A key goal for Accelerate NC is to attract talent from rural and historically disadvantaged areas of the state.

“It’s essential to the success of the state’s life sciences manufacturing industry that we help fill the talent pipeline,” said Sara Imhof, vice president for NCBiotech’s Focused Initiatives Team. “These two programs are great examples of collaborating across industry, government and academia to create more opportunities for North Carolinians who want to be a part of a growing industry.”

Skilled workers needed

Drugmakers with operations in North Carolina have increasing demand for skilled workers. Over the 2022 through 2026 time frame, an estimated 8,000 new jobs in life sciences manufacturing are projected to be created. As more biopharma companies establish manufacturing operations here, their workforce needs will only grow.

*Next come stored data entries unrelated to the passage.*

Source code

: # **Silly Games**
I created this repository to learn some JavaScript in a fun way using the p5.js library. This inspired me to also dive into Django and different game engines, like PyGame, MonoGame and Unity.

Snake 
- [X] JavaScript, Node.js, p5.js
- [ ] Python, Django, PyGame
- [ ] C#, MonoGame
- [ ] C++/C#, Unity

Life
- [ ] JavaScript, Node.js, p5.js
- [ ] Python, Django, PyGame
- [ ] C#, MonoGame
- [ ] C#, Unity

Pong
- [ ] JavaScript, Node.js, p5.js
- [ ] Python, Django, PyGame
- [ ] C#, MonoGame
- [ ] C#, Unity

Because the industry is subject to regulatory oversight and precise quality standards, people entering the field need a good understanding of manufacturing processes unique to life sciences.

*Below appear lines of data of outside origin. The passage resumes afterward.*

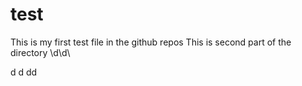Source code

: # test

This is my first test file in the github repos
This is second part of the directory
\d\d\

d
d
dd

Applicants to the HBCU/HAIU Coalition bioprocessing training must be at least 18 years old, have a high school diploma or GED, and be a North Carolina resident. No biopharma manufacturing experience is required. Training begins with online modules, which must be completed before a mandatory two-week in-person session that runs from 8 a.m. to 5 p.m. daily.

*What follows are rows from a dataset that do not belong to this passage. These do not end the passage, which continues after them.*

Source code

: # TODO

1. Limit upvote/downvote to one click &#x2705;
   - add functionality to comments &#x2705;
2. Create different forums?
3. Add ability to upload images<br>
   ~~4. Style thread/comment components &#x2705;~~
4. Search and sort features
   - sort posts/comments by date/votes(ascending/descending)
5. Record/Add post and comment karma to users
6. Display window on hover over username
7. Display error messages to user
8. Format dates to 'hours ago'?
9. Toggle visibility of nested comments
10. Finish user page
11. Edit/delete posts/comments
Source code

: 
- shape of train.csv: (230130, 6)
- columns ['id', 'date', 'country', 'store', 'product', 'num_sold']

“This program is designed to introduce new workforce opportunities to underserved communities that may not have any knowledge of the biopharma manufacturing industry,” said Ermine Cupid-Hastings, Build Back Better program manager with BRITE. “With BRITE and Accelerate NC working together, participants can learn new skills that the biopharma manufacturing industry needs as it grows and expands across the state of North Carolina.”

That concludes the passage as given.